大人になってから前歯が出てきたように感じる方には、フレアーアウトという現象が起きている可能性があります。
フレアーアウトとは、もともときれいに並んでいた歯が何かしらの原因で前に押し出されたり、外側へ扇状に広がったりして出っ歯のように見える状態を指します。
大人になってフレアーアウトが起こる主な原因は以下のとおりです。
1-1. 食いしばり・歯ぎしり・舌癖などの習慣がある
食いしばりや歯ぎしりにより慢性的に前歯に力が加わると歯根に負担がかかり、力が加わっている側の歯根膜(歯に加わる衝撃を抑制するクッションの役割を担う組織)が縮み、反対側の歯根膜が伸びます。

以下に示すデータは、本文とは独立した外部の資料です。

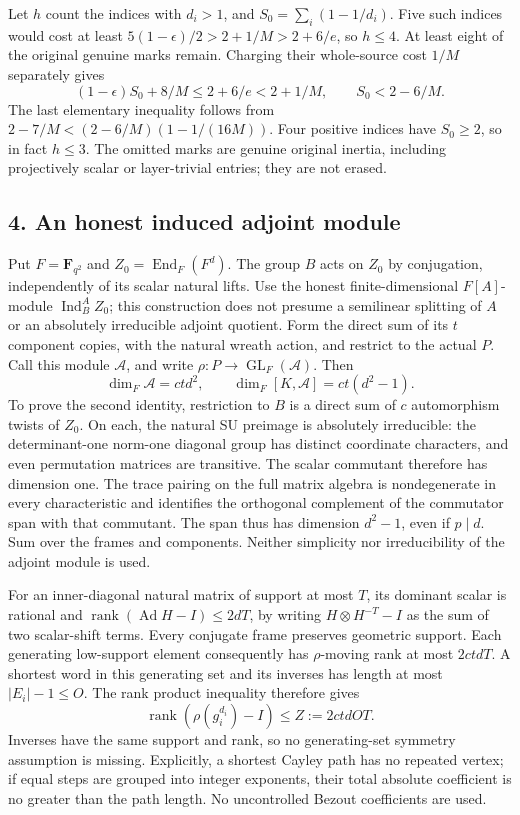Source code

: Let \(h\) count the indices with \(d_i>1\), and
\(S_0=\sum_i(1-1/d_i)\). Five such indices would cost at least
\(5(1-\epsilon)/2>2+1/M>2+6/e\), so \(h\le4\).
At least eight of the original genuine marks remain. Charging their
whole-source cost \(1/M\) separately gives
\[
 (1-\epsilon)S_0+8/M\le2+6/e<2+1/M,
 \qquad S_0<2-6/M.
 \tag{UAR.13}
\]
The last elementary inequality follows from
\(2-7/M<(2-6/M)(1-1/(16M))\).
Four positive indices have \(S_0\ge2\), so in fact \(h\le3\).
The omitted marks are genuine original inertia, including
projectively scalar or layer-trivial entries; they are not erased.

\subsection*{4. An honest induced adjoint module}

Put \(F=\mathbf F_{q^2}\) and \(Z_0=\operatorname{End}_F(F^d)\).
The group \(B\) acts on \(Z_0\) by conjugation, independently of
its scalar natural lifts. Use the honest finite-dimensional
\(F[A]\)-module \(\operatorname{Ind}_B^A Z_0\); this construction
does not presume a semilinear splitting of \(A\) or an absolutely
irreducible adjoint quotient. Form the direct sum of its \(t\)
component copies, with the natural wreath action, and restrict to
the actual \(P\). Call this module \(\mathcal A\), and write
\(\rho:P\to\operatorname{GL}_F(\mathcal A)\). Then
\[
 \dim_F\mathcal A=ctd^2,\qquad
 \dim_F[K,\mathcal A]=ct(d^2-1).
 \tag{UAR.14}
\]
To prove the second identity, restriction to \(B\) is a direct sum
of \(c\) automorphism twists of \(Z_0\). On each, the natural
SU preimage is absolutely irreducible: the determinant-one norm-one
diagonal group has distinct coordinate characters, and even
permutation matrices are transitive. The scalar commutant therefore
has dimension one. The trace pairing on the full matrix algebra is
nondegenerate in every characteristic and identifies the orthogonal
complement of the commutator span with that commutant. The span
thus has dimension \(d^2-1\), even if \(p\mid d\).
Sum over the frames and components. Neither simplicity nor
irreducibility of the adjoint module is used.

For an inner-diagonal natural matrix of support at most \(T\),
its dominant scalar is rational and
\(\operatorname{rank}(\operatorname{Ad}H-I)\le2dT\), by writing
\(H\otimes H^{-T}-I\) as the sum of two scalar-shift terms.
Every conjugate frame preserves geometric support. Each generating
low-support element consequently has \(\rho\)-moving rank at most
\(2ctdT\). A shortest word in this generating set and its inverses
has length at most \(|E_i|-1\le O\). The rank product inequality
therefore gives
\[
         \operatorname{rank}(\rho(g_i^{d_i})-I)
                  \le Z:=2ctdOT.
 \tag{UAR.15}
\]
Inverses have the same support and rank, so no generating-set
symmetry assumption is missing. Explicitly, a shortest Cayley path
has no repeated vertex; if equal steps are grouped into integer
exponents, their total absolute coefficient is no greater than the
path length. No uncontrolled Bezout coefficients are used.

その結果、力が加わっている側に骨を溶かす細胞ができ、その空いたスペースに歯が少しずつ押し出されてしまう現象が起こります。
また、舌で前歯を押す舌癖も歯並びが乱れるリスクにつながるため、注意が必要です。
1-2. 親知らずを放置している
親知らず(第三大臼歯)は18歳以降に一番奥に生えてくる歯です。親知らずが成長するときに隣の歯を押す力が加わり、その影響で前歯が少しずつ前方にずれてしまうことがあります。
親知らずは、誰にでも生えるわけではありません。もともと親知らずが存在しない人がいれば、歯ぐきや顎の骨の中に埋まったまま生えてこない状態の人もいます。
この埋まった親知らずが、30代・40代になってから生えてくるケースもあるため、注意が必要です。歯並びの乱れを防ぐためには、定期的な歯科検診で親知らずの有無や生え方を確認してもらうことがポイントです。
1-3. 歯周病が進行している
歯は歯根が歯槽骨に支えられて固定されています。しかし歯周病が進行すると、歯ぐきや歯槽骨などの周辺組織に炎症が広がり、これらの組織が徐々に破壊されていきます。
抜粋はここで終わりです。